RAW DATA
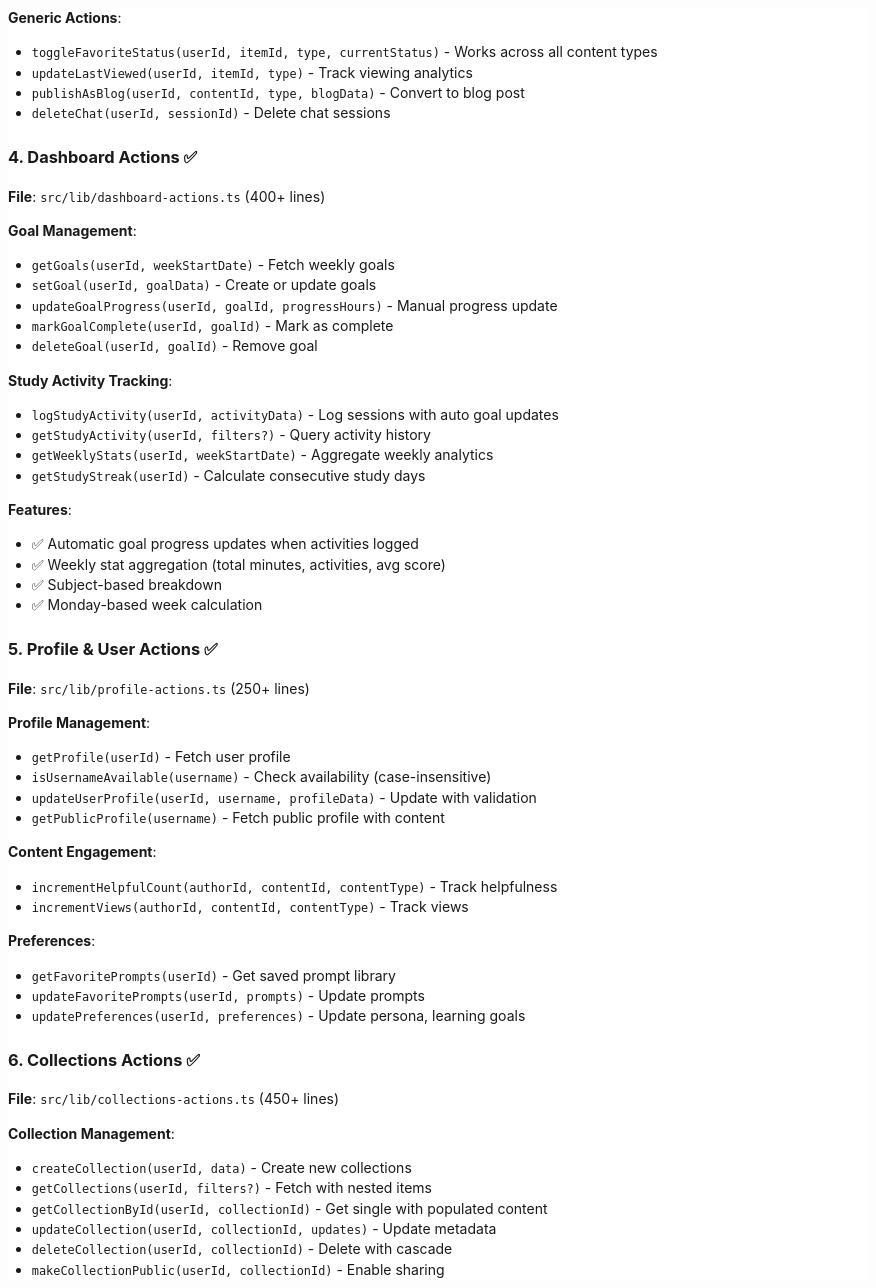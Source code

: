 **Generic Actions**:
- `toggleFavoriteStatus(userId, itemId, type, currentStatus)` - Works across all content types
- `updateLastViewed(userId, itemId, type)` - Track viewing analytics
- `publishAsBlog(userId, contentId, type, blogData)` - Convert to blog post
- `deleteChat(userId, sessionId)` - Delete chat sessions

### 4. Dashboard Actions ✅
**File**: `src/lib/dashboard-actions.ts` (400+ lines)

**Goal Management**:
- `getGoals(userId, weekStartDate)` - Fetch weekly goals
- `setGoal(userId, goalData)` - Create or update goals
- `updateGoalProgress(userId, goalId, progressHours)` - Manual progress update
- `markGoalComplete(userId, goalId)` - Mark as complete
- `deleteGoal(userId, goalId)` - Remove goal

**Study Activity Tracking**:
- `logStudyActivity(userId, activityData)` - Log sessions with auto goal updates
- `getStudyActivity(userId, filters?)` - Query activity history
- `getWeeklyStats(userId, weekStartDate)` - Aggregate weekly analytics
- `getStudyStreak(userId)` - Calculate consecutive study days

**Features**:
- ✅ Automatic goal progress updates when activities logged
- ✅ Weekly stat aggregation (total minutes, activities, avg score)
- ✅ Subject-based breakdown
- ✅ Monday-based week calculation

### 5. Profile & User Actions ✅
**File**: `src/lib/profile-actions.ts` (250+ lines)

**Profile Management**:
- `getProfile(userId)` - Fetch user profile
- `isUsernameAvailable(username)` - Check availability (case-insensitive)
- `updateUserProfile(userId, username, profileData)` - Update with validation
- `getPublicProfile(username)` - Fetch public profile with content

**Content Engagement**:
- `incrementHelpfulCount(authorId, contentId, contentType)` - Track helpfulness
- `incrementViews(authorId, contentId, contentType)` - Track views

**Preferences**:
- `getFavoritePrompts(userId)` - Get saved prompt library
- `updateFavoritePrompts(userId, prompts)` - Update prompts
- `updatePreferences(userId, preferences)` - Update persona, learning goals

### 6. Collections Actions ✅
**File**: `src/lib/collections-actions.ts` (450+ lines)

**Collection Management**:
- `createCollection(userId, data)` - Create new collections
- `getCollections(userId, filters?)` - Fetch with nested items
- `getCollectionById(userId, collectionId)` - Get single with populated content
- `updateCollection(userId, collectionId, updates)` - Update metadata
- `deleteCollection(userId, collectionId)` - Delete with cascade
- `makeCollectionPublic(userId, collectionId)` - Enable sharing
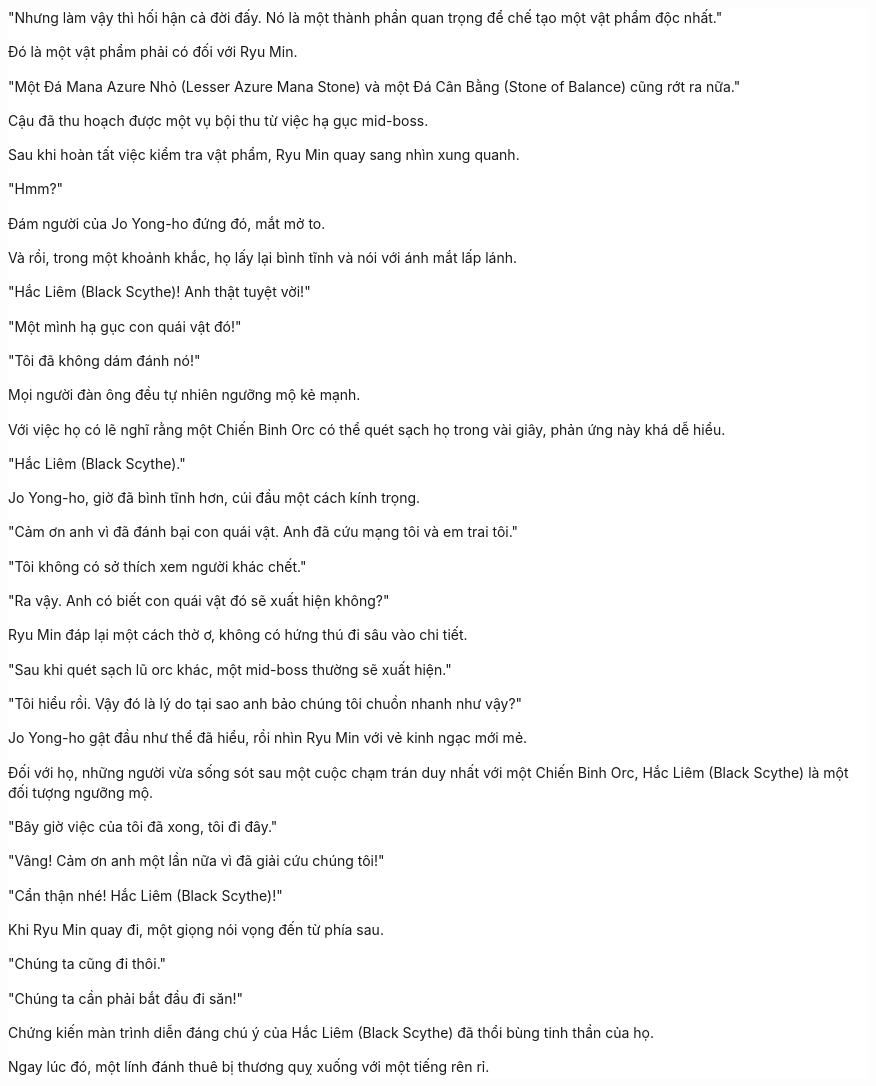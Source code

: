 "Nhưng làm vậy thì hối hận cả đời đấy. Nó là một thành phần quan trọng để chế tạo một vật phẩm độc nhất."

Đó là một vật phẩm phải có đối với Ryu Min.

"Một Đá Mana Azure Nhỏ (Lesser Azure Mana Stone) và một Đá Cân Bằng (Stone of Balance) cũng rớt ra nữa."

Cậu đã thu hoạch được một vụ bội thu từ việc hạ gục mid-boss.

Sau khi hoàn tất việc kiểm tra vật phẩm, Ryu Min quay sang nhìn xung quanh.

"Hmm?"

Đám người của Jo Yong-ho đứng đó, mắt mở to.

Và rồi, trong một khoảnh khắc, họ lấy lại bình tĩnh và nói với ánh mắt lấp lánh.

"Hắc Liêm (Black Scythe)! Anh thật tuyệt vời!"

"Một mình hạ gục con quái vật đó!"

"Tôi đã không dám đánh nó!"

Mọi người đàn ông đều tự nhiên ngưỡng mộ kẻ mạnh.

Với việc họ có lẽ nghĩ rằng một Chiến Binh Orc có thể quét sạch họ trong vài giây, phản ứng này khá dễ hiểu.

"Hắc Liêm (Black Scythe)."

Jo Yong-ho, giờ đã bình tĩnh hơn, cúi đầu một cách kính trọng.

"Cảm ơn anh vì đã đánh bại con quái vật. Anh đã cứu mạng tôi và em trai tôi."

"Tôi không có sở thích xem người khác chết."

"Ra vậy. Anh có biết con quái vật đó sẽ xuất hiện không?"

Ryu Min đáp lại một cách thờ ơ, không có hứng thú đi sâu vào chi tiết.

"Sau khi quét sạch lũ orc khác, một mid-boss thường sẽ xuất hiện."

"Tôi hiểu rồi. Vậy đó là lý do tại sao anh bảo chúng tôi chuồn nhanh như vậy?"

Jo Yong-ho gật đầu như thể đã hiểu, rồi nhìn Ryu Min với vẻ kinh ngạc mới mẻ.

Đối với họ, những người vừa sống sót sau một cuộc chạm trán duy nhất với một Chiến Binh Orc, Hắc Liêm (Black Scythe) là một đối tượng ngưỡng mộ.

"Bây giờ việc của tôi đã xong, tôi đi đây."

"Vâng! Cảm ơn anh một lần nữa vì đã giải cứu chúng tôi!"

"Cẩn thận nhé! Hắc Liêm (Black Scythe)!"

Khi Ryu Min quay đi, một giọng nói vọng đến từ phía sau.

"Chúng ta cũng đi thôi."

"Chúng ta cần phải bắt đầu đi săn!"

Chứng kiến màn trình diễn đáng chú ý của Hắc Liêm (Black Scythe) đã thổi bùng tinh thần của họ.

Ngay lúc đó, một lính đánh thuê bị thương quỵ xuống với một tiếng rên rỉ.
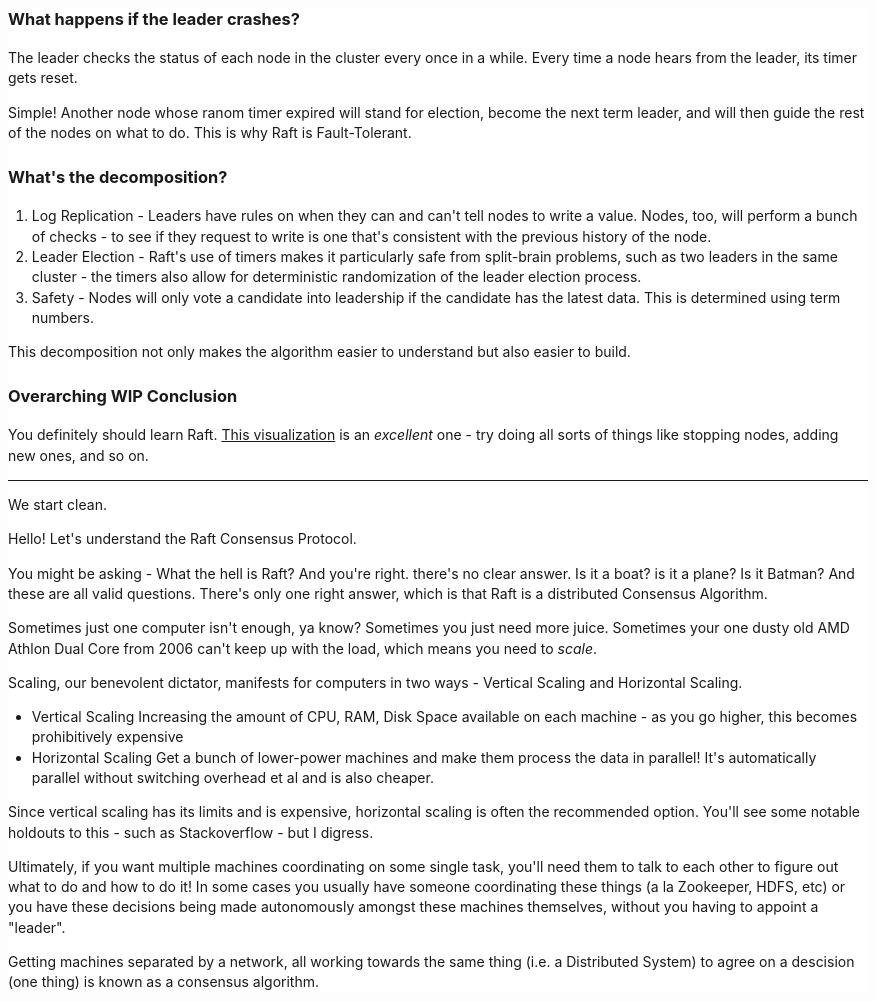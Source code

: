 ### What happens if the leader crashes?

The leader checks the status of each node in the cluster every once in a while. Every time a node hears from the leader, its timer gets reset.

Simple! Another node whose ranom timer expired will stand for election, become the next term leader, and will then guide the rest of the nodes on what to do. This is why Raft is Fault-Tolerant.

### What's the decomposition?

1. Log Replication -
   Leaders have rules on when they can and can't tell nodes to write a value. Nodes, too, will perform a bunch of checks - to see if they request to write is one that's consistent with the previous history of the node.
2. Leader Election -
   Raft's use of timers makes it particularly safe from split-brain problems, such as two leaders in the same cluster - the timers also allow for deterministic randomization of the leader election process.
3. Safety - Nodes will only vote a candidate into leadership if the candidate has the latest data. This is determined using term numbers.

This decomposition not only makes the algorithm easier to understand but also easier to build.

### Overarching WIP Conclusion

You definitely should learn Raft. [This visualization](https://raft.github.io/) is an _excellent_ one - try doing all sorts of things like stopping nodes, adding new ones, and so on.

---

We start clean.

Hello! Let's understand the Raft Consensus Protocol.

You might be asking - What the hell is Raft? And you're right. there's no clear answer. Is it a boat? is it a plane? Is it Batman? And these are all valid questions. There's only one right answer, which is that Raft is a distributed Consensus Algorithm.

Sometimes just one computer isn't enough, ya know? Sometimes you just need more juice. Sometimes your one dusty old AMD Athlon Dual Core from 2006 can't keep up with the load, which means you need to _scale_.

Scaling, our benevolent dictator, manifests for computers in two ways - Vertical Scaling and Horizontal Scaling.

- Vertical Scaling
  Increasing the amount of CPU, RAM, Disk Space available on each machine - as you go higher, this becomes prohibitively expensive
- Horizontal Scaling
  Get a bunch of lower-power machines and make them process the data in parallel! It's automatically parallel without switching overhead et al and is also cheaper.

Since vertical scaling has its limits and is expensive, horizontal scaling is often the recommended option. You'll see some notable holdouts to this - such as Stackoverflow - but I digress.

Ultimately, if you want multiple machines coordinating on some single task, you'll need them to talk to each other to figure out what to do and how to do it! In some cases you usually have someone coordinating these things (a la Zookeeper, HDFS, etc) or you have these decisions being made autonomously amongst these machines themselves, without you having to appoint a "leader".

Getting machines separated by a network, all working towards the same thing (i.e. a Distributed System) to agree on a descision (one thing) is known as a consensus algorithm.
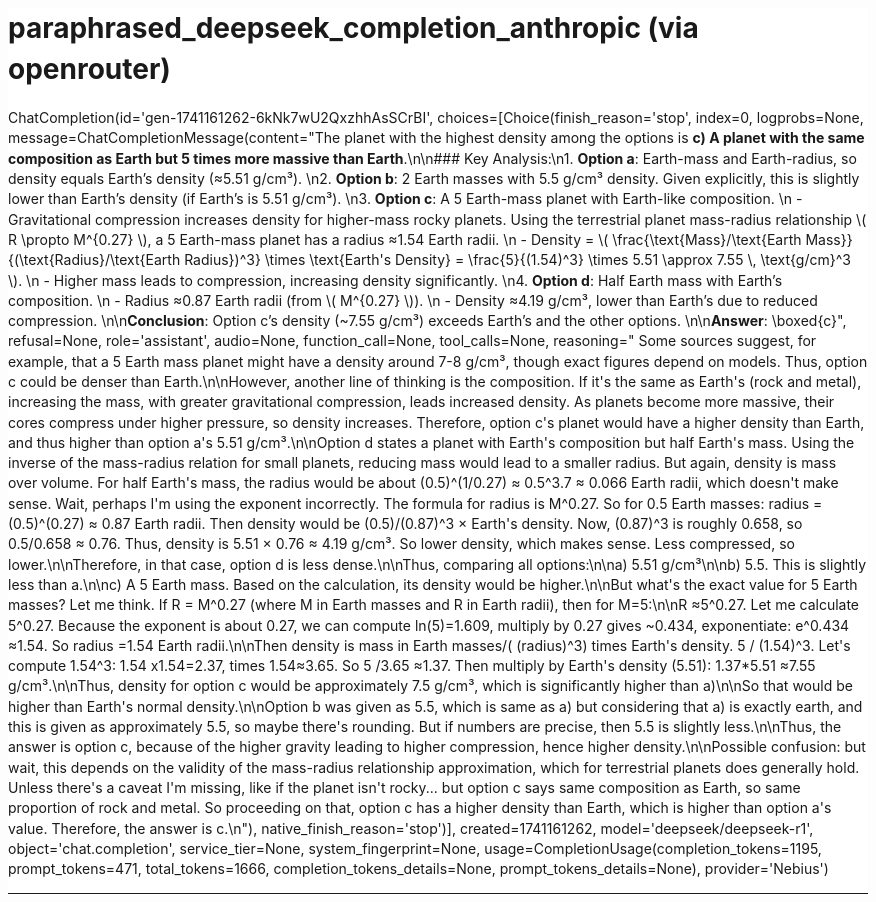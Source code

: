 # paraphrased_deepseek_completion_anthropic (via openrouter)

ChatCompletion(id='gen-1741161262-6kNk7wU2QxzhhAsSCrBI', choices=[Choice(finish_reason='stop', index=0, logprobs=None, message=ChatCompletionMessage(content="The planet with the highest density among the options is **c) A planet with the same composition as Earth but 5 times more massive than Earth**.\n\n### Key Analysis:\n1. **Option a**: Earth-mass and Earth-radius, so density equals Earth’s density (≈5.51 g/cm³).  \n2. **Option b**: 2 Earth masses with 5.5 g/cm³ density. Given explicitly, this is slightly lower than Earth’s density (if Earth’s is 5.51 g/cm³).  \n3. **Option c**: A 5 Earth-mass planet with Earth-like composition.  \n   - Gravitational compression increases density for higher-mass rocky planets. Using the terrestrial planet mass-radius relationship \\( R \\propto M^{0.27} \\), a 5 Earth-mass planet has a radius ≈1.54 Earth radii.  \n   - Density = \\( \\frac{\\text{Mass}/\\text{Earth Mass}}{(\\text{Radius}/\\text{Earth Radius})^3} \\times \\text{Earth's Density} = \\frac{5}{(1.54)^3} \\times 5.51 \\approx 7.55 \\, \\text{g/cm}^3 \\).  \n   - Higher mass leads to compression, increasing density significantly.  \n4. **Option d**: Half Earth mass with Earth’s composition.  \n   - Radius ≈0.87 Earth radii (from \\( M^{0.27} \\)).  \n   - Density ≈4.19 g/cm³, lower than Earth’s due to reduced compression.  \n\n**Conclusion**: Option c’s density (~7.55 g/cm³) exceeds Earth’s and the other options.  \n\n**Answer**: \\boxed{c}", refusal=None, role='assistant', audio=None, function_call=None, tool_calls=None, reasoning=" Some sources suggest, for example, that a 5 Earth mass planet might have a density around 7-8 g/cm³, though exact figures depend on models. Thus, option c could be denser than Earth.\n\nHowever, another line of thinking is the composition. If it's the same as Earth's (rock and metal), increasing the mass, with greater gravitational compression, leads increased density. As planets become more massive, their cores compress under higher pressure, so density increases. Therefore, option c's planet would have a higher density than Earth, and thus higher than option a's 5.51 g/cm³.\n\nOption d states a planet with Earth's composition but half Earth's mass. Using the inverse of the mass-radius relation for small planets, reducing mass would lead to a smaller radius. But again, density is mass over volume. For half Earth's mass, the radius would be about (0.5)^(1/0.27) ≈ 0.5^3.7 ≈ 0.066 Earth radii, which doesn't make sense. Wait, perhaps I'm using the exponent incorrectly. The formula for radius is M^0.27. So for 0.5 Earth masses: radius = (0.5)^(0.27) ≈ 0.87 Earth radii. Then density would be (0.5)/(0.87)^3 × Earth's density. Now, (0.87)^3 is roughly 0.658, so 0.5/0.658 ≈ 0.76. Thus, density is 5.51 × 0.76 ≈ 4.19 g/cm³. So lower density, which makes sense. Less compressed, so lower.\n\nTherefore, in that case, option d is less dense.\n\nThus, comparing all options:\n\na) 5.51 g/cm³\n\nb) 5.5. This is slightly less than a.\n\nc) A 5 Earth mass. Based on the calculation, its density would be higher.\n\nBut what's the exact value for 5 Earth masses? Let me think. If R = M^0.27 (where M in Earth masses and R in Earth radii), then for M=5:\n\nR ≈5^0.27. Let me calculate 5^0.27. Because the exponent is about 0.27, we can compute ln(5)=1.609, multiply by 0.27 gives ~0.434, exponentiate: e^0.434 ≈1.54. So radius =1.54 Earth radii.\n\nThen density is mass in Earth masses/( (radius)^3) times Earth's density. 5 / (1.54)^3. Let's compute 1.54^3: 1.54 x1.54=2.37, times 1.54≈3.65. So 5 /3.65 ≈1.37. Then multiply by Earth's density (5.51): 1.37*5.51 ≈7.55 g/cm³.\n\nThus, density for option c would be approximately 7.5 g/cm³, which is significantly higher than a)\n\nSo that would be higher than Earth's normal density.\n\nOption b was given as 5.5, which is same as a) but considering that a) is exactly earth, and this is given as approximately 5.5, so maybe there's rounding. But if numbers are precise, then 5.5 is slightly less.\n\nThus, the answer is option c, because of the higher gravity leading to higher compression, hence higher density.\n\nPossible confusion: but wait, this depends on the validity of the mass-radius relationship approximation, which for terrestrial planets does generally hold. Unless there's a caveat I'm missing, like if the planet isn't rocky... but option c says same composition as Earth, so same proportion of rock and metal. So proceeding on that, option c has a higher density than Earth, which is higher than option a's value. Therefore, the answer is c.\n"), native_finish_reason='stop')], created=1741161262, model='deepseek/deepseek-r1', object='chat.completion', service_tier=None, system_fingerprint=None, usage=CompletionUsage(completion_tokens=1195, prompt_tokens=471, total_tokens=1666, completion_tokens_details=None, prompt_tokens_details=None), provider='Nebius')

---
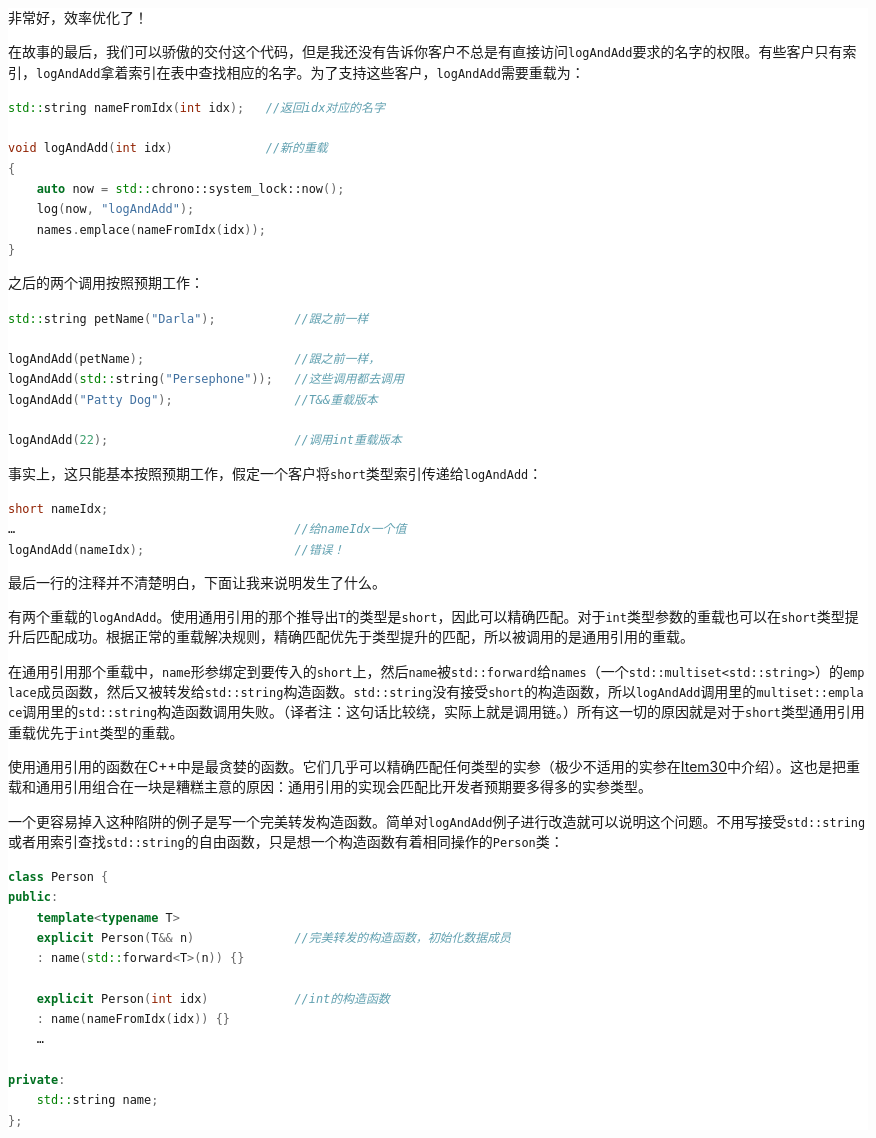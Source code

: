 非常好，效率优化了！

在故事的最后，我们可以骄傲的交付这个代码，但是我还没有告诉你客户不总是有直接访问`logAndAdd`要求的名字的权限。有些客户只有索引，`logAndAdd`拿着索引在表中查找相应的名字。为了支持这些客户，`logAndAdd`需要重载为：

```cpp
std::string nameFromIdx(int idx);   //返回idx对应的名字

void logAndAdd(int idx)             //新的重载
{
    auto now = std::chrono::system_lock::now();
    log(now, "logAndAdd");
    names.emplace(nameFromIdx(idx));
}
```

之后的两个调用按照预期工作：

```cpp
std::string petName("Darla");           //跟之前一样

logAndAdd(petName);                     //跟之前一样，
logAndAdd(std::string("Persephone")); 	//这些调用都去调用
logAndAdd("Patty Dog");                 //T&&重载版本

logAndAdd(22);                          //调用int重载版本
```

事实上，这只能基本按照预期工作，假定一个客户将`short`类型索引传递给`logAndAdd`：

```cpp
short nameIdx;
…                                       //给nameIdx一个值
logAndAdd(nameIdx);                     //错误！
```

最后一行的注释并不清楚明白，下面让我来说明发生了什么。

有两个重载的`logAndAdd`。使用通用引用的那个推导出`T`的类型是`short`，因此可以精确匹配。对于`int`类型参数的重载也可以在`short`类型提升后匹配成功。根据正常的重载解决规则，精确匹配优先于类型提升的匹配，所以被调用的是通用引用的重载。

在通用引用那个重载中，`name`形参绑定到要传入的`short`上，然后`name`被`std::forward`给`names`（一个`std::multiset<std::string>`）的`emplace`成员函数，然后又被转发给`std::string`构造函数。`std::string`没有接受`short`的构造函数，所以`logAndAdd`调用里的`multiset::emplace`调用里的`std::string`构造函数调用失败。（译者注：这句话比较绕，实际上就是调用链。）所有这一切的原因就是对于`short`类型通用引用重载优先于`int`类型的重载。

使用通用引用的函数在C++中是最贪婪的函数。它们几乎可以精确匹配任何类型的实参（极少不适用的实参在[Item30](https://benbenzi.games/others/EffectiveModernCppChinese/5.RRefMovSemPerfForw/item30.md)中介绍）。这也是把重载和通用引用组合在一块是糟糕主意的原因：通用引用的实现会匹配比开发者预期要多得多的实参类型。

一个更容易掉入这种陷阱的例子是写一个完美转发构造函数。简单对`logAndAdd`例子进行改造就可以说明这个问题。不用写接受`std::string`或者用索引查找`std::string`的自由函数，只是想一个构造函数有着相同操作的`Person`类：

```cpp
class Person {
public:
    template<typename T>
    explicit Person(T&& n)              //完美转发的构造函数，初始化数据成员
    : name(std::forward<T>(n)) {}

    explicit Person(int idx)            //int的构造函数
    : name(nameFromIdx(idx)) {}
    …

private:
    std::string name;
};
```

WHAT IS EXPECTED
Look over the material above and show each line where "when" appears.

RESULT
- ✅ Automatic goal progress updates when activities logged
   Leaders have rules on when they can and can't tell nodes to write a value. Nodes, too, will perform a bunch of checks - to see if they request to write is one that's consistent with the previous history of the node.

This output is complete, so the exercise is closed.